▶ Task brief: Report all lines of the records that contain "enable".

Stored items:
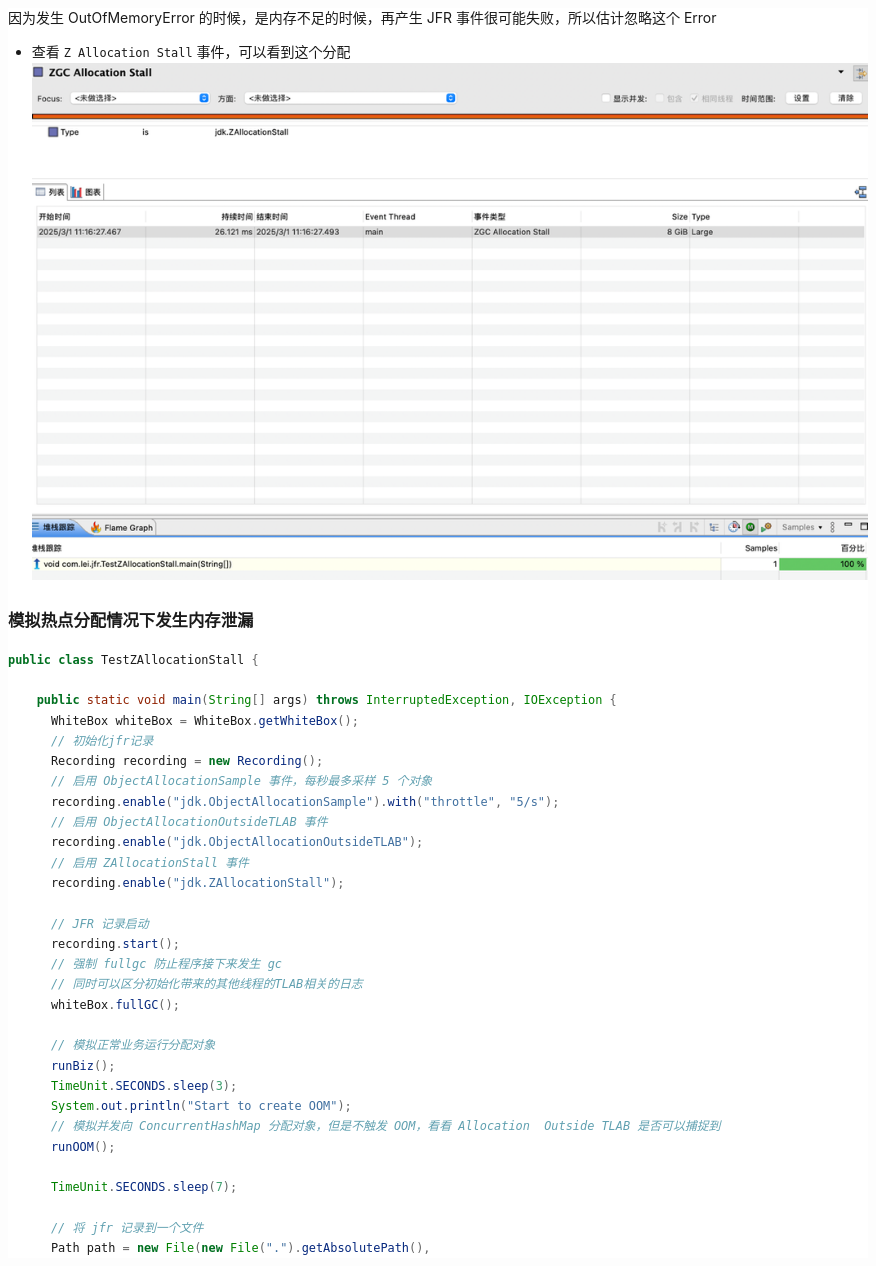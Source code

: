   因为发生 OutOfMemoryError 的时候，是内存不足的时候，再产生 JFR 事件很可能失败，所以估计忽略这个 Error
- 查看 `Z Allocation Stall` 事件，可以看到这个分配
  ![img](/images/jfr/25.png)

### 模拟热点分配情况下发生内存泄漏
```java
public class TestZAllocationStall {

    public static void main(String[] args) throws InterruptedException, IOException {
      WhiteBox whiteBox = WhiteBox.getWhiteBox();
      // 初始化jfr记录
      Recording recording = new Recording();
      // 启用 ObjectAllocationSample 事件，每秒最多采样 5 个对象
      recording.enable("jdk.ObjectAllocationSample").with("throttle", "5/s");
      // 启用 ObjectAllocationOutsideTLAB 事件
      recording.enable("jdk.ObjectAllocationOutsideTLAB");
      // 启用 ZAllocationStall 事件
      recording.enable("jdk.ZAllocationStall");
  
      // JFR 记录启动
      recording.start();
      // 强制 fullgc 防止程序接下来发生 gc
      // 同时可以区分初始化带来的其他线程的TLAB相关的日志
      whiteBox.fullGC();
  
      // 模拟正常业务运行分配对象
      runBiz();
      TimeUnit.SECONDS.sleep(3);
      System.out.println("Start to create OOM");
      // 模拟并发向 ConcurrentHashMap 分配对象，但是不触发 OOM，看看 Allocation  Outside TLAB 是否可以捕捉到
      runOOM();
  
      TimeUnit.SECONDS.sleep(7);
  
      // 将 jfr 记录到一个文件
      Path path = new File(new File(".").getAbsolutePath(),
```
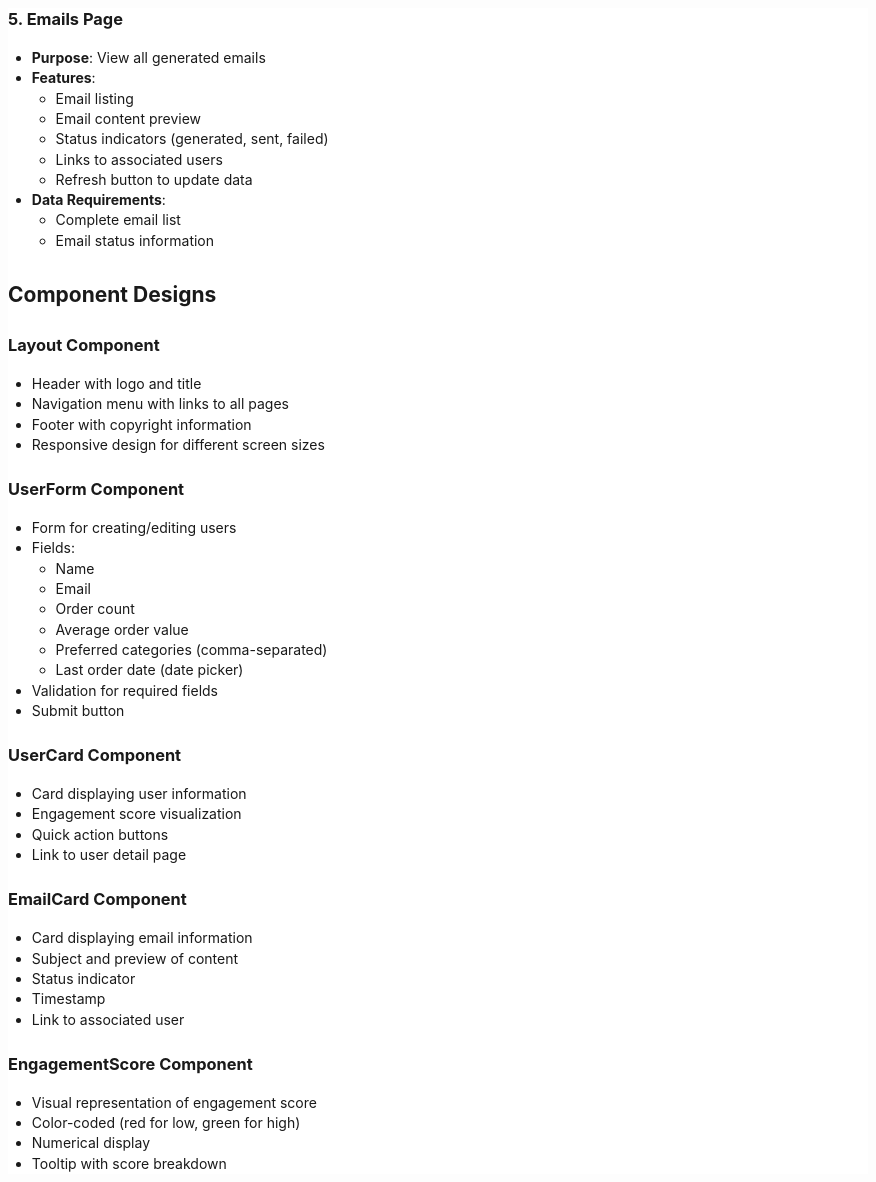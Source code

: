 ### 5. Emails Page
- **Purpose**: View all generated emails
- **Features**:
  - Email listing
  - Email content preview
  - Status indicators (generated, sent, failed)
  - Links to associated users
  - Refresh button to update data
- **Data Requirements**:
  - Complete email list
  - Email status information

## Component Designs

### Layout Component
- Header with logo and title
- Navigation menu with links to all pages
- Footer with copyright information
- Responsive design for different screen sizes

### UserForm Component
- Form for creating/editing users
- Fields:
  - Name
  - Email
  - Order count
  - Average order value
  - Preferred categories (comma-separated)
  - Last order date (date picker)
- Validation for required fields
- Submit button

### UserCard Component
- Card displaying user information
- Engagement score visualization
- Quick action buttons
- Link to user detail page

### EmailCard Component
- Card displaying email information
- Subject and preview of content
- Status indicator
- Timestamp
- Link to associated user

### EngagementScore Component
- Visual representation of engagement score
- Color-coded (red for low, green for high)
- Numerical display
- Tooltip with score breakdown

▶ Response:
      recording.enable("jdk.ObjectAllocationSample").with("throttle", "5/s");
      recording.enable("jdk.ObjectAllocationOutsideTLAB");
      recording.enable("jdk.ZAllocationStall");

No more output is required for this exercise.